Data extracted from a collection
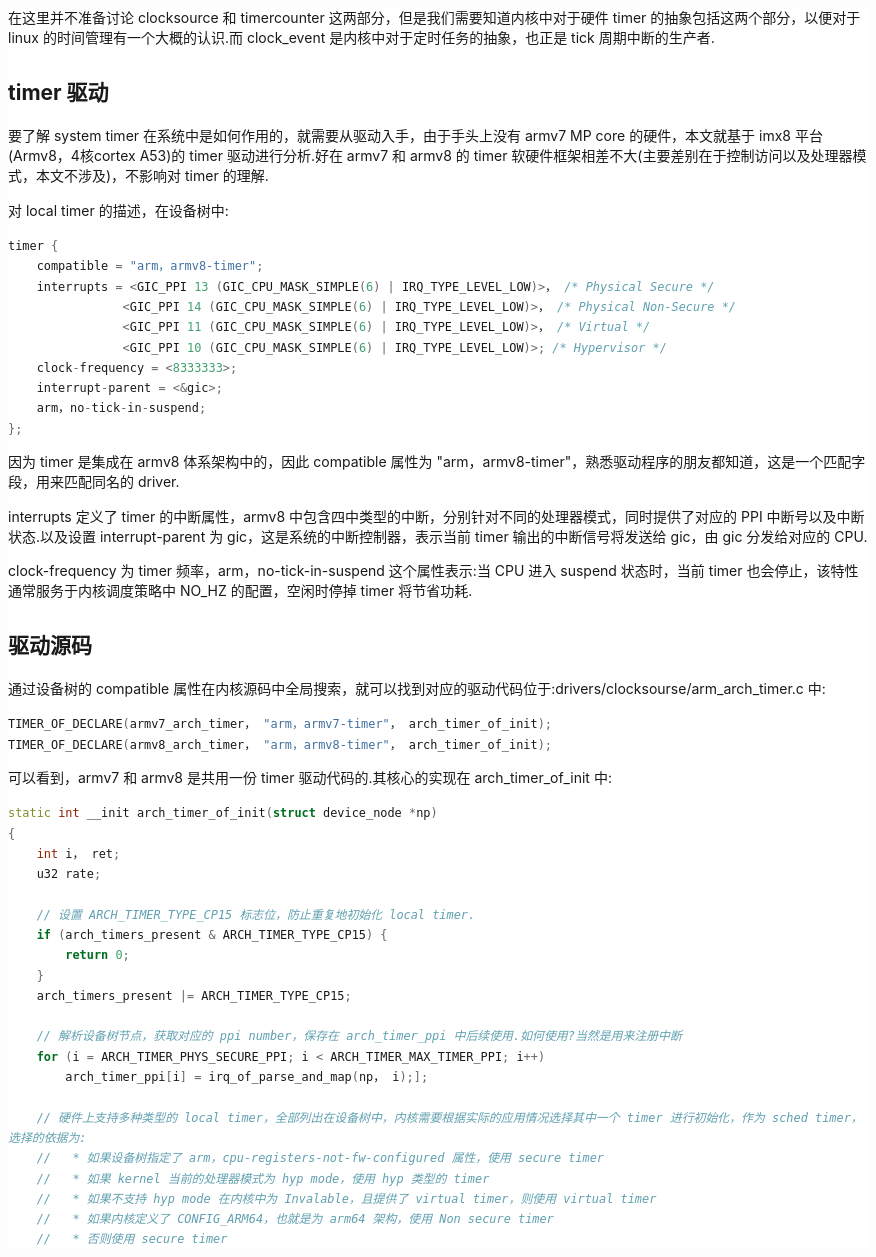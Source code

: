 在这里并不准备讨论 clocksource 和 timercounter 这两部分，但是我们需要知道内核中对于硬件 timer 的抽象包括这两个部分，以便对于 linux 的时间管理有一个大概的认识.而 clock_event 是内核中对于定时任务的抽象，也正是 tick 周期中断的生产者.  





## timer 驱动
要了解 system timer 在系统中是如何作用的，就需要从驱动入手，由于手头上没有 armv7 MP core 的硬件，本文就基于 imx8 平台(Armv8，4核cortex A53)的 timer 驱动进行分析.好在 armv7 和 armv8 的 timer 软硬件框架相差不大(主要差别在于控制访问以及处理器模式，本文不涉及)，不影响对 timer 的理解.  

对 local timer 的描述，在设备树中:

```c++
timer {
    compatible = "arm，armv8-timer";
    interrupts = <GIC_PPI 13 (GIC_CPU_MASK_SIMPLE(6) | IRQ_TYPE_LEVEL_LOW)>， /* Physical Secure */
                <GIC_PPI 14 (GIC_CPU_MASK_SIMPLE(6) | IRQ_TYPE_LEVEL_LOW)>， /* Physical Non-Secure */
                <GIC_PPI 11 (GIC_CPU_MASK_SIMPLE(6) | IRQ_TYPE_LEVEL_LOW)>， /* Virtual */
                <GIC_PPI 10 (GIC_CPU_MASK_SIMPLE(6) | IRQ_TYPE_LEVEL_LOW)>; /* Hypervisor */
    clock-frequency = <8333333>;
    interrupt-parent = <&gic>;
    arm，no-tick-in-suspend;
};
```
因为 timer 是集成在 armv8 体系架构中的，因此 compatible 属性为 "arm，armv8-timer"，熟悉驱动程序的朋友都知道，这是一个匹配字段，用来匹配同名的 driver.  

interrupts 定义了 timer 的中断属性，armv8 中包含四中类型的中断，分别针对不同的处理器模式，同时提供了对应的 PPI 中断号以及中断状态.以及设置 interrupt-parent 为 gic，这是系统的中断控制器，表示当前 timer 输出的中断信号将发送给 gic，由 gic 分发给对应的 CPU.  

clock-frequency 为 timer 频率，arm，no-tick-in-suspend 这个属性表示:当 CPU 进入 suspend 状态时，当前 timer 也会停止，该特性通常服务于内核调度策略中 NO_HZ 的配置，空闲时停掉 timer 将节省功耗.   




## 驱动源码
通过设备树的 compatible 属性在内核源码中全局搜索，就可以找到对应的驱动代码位于:drivers/clocksourse/arm_arch_timer.c 中:

```c++
TIMER_OF_DECLARE(armv7_arch_timer， "arm，armv7-timer"， arch_timer_of_init);
TIMER_OF_DECLARE(armv8_arch_timer， "arm，armv8-timer"， arch_timer_of_init);
```
可以看到，armv7 和 armv8 是共用一份 timer 驱动代码的.其核心的实现在 arch_timer_of_init 中:

```c++
static int __init arch_timer_of_init(struct device_node *np)
{
	int i， ret;
	u32 rate;

    // 设置 ARCH_TIMER_TYPE_CP15 标志位，防止重复地初始化 local timer.
	if (arch_timers_present & ARCH_TIMER_TYPE_CP15) {
		return 0;
	}
	arch_timers_present |= ARCH_TIMER_TYPE_CP15;

    // 解析设备树节点，获取对应的 ppi number，保存在 arch_timer_ppi 中后续使用.如何使用?当然是用来注册中断
	for (i = ARCH_TIMER_PHYS_SECURE_PPI; i < ARCH_TIMER_MAX_TIMER_PPI; i++)
		arch_timer_ppi[i] = irq_of_parse_and_map(np， i);];

    // 硬件上支持多种类型的 local timer，全部列出在设备树中，内核需要根据实际的应用情况选择其中一个 timer 进行初始化，作为 sched timer，选择的依据为:
    //   * 如果设备树指定了 arm，cpu-registers-not-fw-configured 属性，使用 secure timer
    //   * 如果 kernel 当前的处理器模式为 hyp mode，使用 hyp 类型的 timer
    //   * 如果不支持 hyp mode 在内核中为 Invalable，且提供了 virtual timer，则使用 virtual timer
    //   * 如果内核定义了 CONFIG_ARM64，也就是为 arm64 架构，使用 Non secure timer
    //   * 否则使用 secure timer
```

Assigned task:
An exact reprint of the records above is required, with all pictures left out.

Expected output:
Source code

: 在这里并不准备讨论 clocksource 和 timercounter 这两部分，但是我们需要知道内核中对于硬件 timer 的抽象包括这两个部分，以便对于 linux 的时间管理有一个大概的认识.而 clock_event 是内核中对于定时任务的抽象，也正是 tick 周期中断的生产者.  





## timer 驱动
要了解 system timer 在系统中是如何作用的，就需要从驱动入手，由于手头上没有 armv7 MP core 的硬件，本文就基于 imx8 平台(Armv8，4核cortex A53)的 timer 驱动进行分析.好在 armv7 和 armv8 的 timer 软硬件框架相差不大(主要差别在于控制访问以及处理器模式，本文不涉及)，不影响对 timer 的理解.  

对 local timer 的描述，在设备树中:

```c++
timer {
    compatible = "arm，armv8-timer";
    interrupts = <GIC_PPI 13 (GIC_CPU_MASK_SIMPLE(6) | IRQ_TYPE_LEVEL_LOW)>， /* Physical Secure */
                <GIC_PPI 14 (GIC_CPU_MASK_SIMPLE(6) | IRQ_TYPE_LEVEL_LOW)>， /* Physical Non-Secure */
                <GIC_PPI 11 (GIC_CPU_MASK_SIMPLE(6) | IRQ_TYPE_LEVEL_LOW)>， /* Virtual */
                <GIC_PPI 10 (GIC_CPU_MASK_SIMPLE(6) | IRQ_TYPE_LEVEL_LOW)>; /* Hypervisor */
    clock-frequency = <8333333>;
    interrupt-parent = <&gic>;
    arm，no-tick-in-suspend;
};
```
因为 timer 是集成在 armv8 体系架构中的，因此 compatible 属性为 "arm，armv8-timer"，熟悉驱动程序的朋友都知道，这是一个匹配字段，用来匹配同名的 driver.  

interrupts 定义了 timer 的中断属性，armv8 中包含四中类型的中断，分别针对不同的处理器模式，同时提供了对应的 PPI 中断号以及中断状态.以及设置 interrupt-parent 为 gic，这是系统的中断控制器，表示当前 timer 输出的中断信号将发送给 gic，由 gic 分发给对应的 CPU.  

clock-frequency 为 timer 频率，arm，no-tick-in-suspend 这个属性表示:当 CPU 进入 suspend 状态时，当前 timer 也会停止，该特性通常服务于内核调度策略中 NO_HZ 的配置，空闲时停掉 timer 将节省功耗.   




## 驱动源码
通过设备树的 compatible 属性在内核源码中全局搜索，就可以找到对应的驱动代码位于:drivers/clocksourse/arm_arch_timer.c 中:

```c++
TIMER_OF_DECLARE(armv7_arch_timer， "arm，armv7-timer"， arch_timer_of_init);
TIMER_OF_DECLARE(armv8_arch_timer， "arm，armv8-timer"， arch_timer_of_init);
```
可以看到，armv7 和 armv8 是共用一份 timer 驱动代码的.其核心的实现在 arch_timer_of_init 中:

```c++
static int __init arch_timer_of_init(struct device_node *np)
{
	int i， ret;
	u32 rate;

    // 设置 ARCH_TIMER_TYPE_CP15 标志位，防止重复地初始化 local timer.
	if (arch_timers_present & ARCH_TIMER_TYPE_CP15) {
		return 0;
	}
	arch_timers_present |= ARCH_TIMER_TYPE_CP15;

    // 解析设备树节点，获取对应的 ppi number，保存在 arch_timer_ppi 中后续使用.如何使用?当然是用来注册中断
	for (i = ARCH_TIMER_PHYS_SECURE_PPI; i < ARCH_TIMER_MAX_TIMER_PPI; i++)
		arch_timer_ppi[i] = irq_of_parse_and_map(np， i);];

    // 硬件上支持多种类型的 local timer，全部列出在设备树中，内核需要根据实际的应用情况选择其中一个 timer 进行初始化，作为 sched timer，选择的依据为:
    //   * 如果设备树指定了 arm，cpu-registers-not-fw-configured 属性，使用 secure timer
    //   * 如果 kernel 当前的处理器模式为 hyp mode，使用 hyp 类型的 timer
    //   * 如果不支持 hyp mode 在内核中为 Invalable，且提供了 virtual timer，则使用 virtual timer
    //   * 如果内核定义了 CONFIG_ARM64，也就是为 arm64 架构，使用 Non secure timer
    //   * 否则使用 secure timer
```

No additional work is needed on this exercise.